Clin Infect Dis. 2025 Nov 27:ciaf655. doi: 10.1093/cid/ciaf655. Online ahead of print.
ABSTRACT
BACKGROUND: Clinical heterogeneity in Staphylococcus aureus bacteremia (SAB) complicates clinical management and research. We have previously identified five clinically distinct subphenotypes of SAB associated with differences in outcomes and response to adjunctive rifampicin. Here, we aimed to identify these subphenotypes in geographically diverse observational cohorts, including a higher prevalence of methicillin-resistant S. aureus (MRSA) bacteremia and the USA300 clone.
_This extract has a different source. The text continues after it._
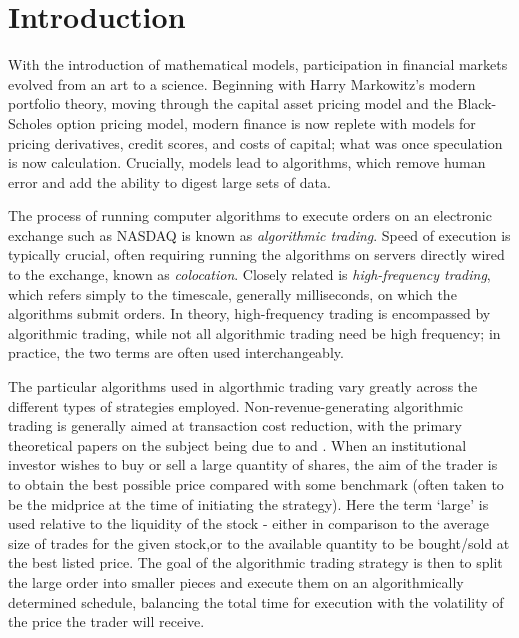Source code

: \chapter{Introduction}

With the introduction of mathematical models, participation in financial markets evolved from an art to a science. Beginning with Harry Markowitz's modern portfolio theory, moving through the capital asset pricing model and the Black-Scholes option pricing model, modern finance is now replete with models for pricing derivatives, credit scores, and costs of capital; what was once speculation is now calculation. Crucially, models lead to algorithms, which remove human error and add the ability to digest large sets of data. 

The process of running computer algorithms to execute orders on an electronic exchange such as NASDAQ is known as \emph{algorithmic trading}. Speed of execution is typically crucial, often requiring running the algorithms on servers directly wired to the exchange, known as \emph{colocation}. Closely related is \emph{high-frequency trading}, which refers simply to the timescale, generally milliseconds, on which the algorithms submit orders. In theory, high-frequency trading is encompassed by algorithmic trading, while not all algorithmic trading need be high frequency; in practice, the two terms are often used interchangeably. 

The particular algorithms used in algorthmic trading vary greatly across the different types of strategies employed. Non-revenue-generating algorithmic trading is generally aimed at transaction cost reduction, with the primary theoretical papers on the subject being due to \citet{Bertsimas98} and \citet{Almgren01}. When an institutional investor wishes to buy or sell a large quantity of shares, the aim of the trader is to obtain the best possible price compared with some benchmark (often taken to be the midprice at the time of initiating the strategy). Here the term `large' is used relative to the liquidity of the stock - either in comparison to the average size of trades for the given stock,or to the available quantity to be bought/sold at the best listed price. The goal of the algorithmic trading strategy is then to split the large order into smaller pieces and execute them on an algorithmically determined schedule, balancing the total time for execution with the volatility of the price the trader will receive.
METHODS: We studied three cohorts of adults with SAB from observational studies: a UK retrospective study (Edinburgh cohort 2, n=463); a Dutch prospective study (IDISA, n=490); and a USA prospective study (SABG-PCS, n=755). Subphenotypes were identified from routinely available clinical data using latent class analysis.
RESULTS: Patients from the SABG-PCS cohort had greater multimorbidity and more MRSA bacteremia (40.2%, 303/755), including infection with the USA300 clone (14.7%, 111/755). Five distinct subphenotypes were identified in each cohort: (A) older age and cardio-metabolic multimorbidity; (B) nosocomial acquisition and intravenous catheter portal of entry; (C) community acquisition and metastatic infection; (D) chronic kidney disease; and (E) younger age, injection drug use, and metastatic infection. Bacterial genotypes varied substantially between the Edinburgh 2 and SABG-PCS cohorts but did not differ between subphenotypes within each cohort. 90-day mortality was highest in subphenotype A, and persistent bacteremia in subphenotypes C and E.
CONCLUSIONS: We have reproducibly identified five clinical subphenotypes of SAB in observational cohorts including diverse bacterial genetic lineages and a cohort with a high prevalence of MRSA and USA300 bacteremia. These robustly reproducible clinical subphenotypes provide a framework to rationalize the heterogeneity intrinsic to SAB.